Mais, consciente des défis majeurs de notre pays, en accord avec mes valeurs et assumant pleinement mes positions politiques ancrées dans la droite républicaine, je ne voudrais pas risquer de porter à la fonction suprême une candidate d’un parti extrême qui a tout le temps œuvré contre les valeurs de notre République. Un parti qui prône la discrimination contre les immigrés installés en France légalement et depuis des décennies, qui attise la haine, la xénophobie et la violence dans nos quartiers et nos rues. Un parti qui veut revenir sur la prise en charge de l’avortement par la Sécurité sociale, sur la reconnaissance du mariage entre couples de même sexe, sur le droit du sol pour l’accès à la citoyenneté française, qui est notre A.D.N., et qui fait notre richesse, et qui a inspiré et inspire encore de nombreux pays en Europe et ailleurs. Bref, un parti qui a pour seule ambition pour les Français épris de liberté, d’égalité et de fraternité, d’organiser la régression de leurs droits, de les enfermer dans des frontières nationales aussi fictives que factices dans un monde liquide, ouvert et créatif. Un parti qui ruinera à coup sûr notre économie, nos entreprises et nos emplois dans tous les secteurs : industrie, agriculture, services… et tant d’autres.

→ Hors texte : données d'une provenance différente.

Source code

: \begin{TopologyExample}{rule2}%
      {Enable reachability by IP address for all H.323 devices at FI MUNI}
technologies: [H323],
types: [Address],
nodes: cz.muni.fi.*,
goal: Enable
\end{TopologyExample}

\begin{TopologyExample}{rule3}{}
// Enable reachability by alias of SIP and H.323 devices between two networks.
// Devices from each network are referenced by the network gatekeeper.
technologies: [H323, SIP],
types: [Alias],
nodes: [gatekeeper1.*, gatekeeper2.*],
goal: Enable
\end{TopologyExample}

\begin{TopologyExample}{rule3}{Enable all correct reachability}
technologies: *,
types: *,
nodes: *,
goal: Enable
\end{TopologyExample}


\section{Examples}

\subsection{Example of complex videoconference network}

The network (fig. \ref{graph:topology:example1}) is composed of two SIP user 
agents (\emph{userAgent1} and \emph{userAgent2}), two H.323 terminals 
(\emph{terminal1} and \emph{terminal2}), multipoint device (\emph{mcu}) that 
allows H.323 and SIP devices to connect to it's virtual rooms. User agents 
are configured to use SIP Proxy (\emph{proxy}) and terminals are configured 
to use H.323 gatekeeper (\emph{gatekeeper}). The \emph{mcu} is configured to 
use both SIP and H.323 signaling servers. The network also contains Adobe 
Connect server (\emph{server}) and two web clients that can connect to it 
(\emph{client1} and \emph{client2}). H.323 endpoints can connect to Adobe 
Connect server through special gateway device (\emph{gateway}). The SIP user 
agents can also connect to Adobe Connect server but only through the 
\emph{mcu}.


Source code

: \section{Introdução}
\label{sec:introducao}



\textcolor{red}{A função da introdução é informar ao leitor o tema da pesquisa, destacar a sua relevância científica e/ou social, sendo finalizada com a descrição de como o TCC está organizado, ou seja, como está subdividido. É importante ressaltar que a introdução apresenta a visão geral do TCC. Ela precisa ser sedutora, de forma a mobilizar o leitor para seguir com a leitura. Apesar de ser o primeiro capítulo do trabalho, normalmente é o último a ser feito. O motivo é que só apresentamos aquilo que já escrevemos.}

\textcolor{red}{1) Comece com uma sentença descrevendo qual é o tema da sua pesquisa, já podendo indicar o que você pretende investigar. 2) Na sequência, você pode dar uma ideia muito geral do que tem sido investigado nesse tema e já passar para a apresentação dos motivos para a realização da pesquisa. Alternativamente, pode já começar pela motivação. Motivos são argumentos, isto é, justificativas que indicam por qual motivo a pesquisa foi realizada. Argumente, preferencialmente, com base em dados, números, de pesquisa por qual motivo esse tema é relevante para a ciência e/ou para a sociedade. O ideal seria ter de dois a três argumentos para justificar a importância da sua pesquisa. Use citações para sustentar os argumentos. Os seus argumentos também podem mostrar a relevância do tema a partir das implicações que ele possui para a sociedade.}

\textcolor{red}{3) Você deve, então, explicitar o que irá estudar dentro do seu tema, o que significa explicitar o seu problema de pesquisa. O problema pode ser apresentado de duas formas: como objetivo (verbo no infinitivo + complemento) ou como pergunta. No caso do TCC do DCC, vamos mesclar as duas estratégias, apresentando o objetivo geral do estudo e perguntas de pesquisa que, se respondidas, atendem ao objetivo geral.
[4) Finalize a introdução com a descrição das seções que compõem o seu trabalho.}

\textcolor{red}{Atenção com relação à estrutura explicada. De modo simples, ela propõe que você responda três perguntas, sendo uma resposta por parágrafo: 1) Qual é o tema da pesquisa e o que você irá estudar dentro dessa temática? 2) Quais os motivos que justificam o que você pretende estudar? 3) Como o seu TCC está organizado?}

Car qui peut croire encore qu’ériger des barrières protectionnistes suffira à nous protéger contre la concurrence internationale ? N’est-ce pas l’effet inverse qu’il faudrait craindre, car en provoquant les mêmes comportements chez nos partenaires commerciaux, nous perdrions aussi nos exportations chez ces mêmes pays, et pire encore, car à ce jeu-là, c’est tout le commerce international qui se réduirait en peau de chagrin alors même qu’il reste encore le levier principal qui tire notre économie et celles de nos partenaires. Taxer les produits importés ne protège pas contre la concurrence, car pour certains biens et services, il n’existe pas d’offres françaises ou de qualité équivalente, en outre, c’est immanquablement réduire d’autant le pouvoir d’achat des Français. Un parti qui voudrait les enfermer dans une vision étriquée et appauvrissante d’eux-mêmes et de la France, notre si beau pays, de notre avenir et notre place en Europe et dans le monde.

Alors oui, pour toutes ces raisons, essentielles à mes yeux, aux côtés de tous les Français qui ne veulent pas de ce programme régressif, liberticide, autoritaire et en rupture avec notre ancrage dans une Europe de progrès, ouverte et solidaire, je ferai barrage à Marine Le Pen en votant Emmanuel Macron, position que j’ai prise dès l’annonce des résultats à 20 heures le soir du premier tour. 

Pour autant, ce n’est pas une adhésion au programme d’Emmanuel Macron, car seul le programme de la droite et du centre est à même de proposer aux Français un projet volontariste et ambitieux, un projet de gouvernement incarnant l’alternance politique que les Français appellent de leurs vœux.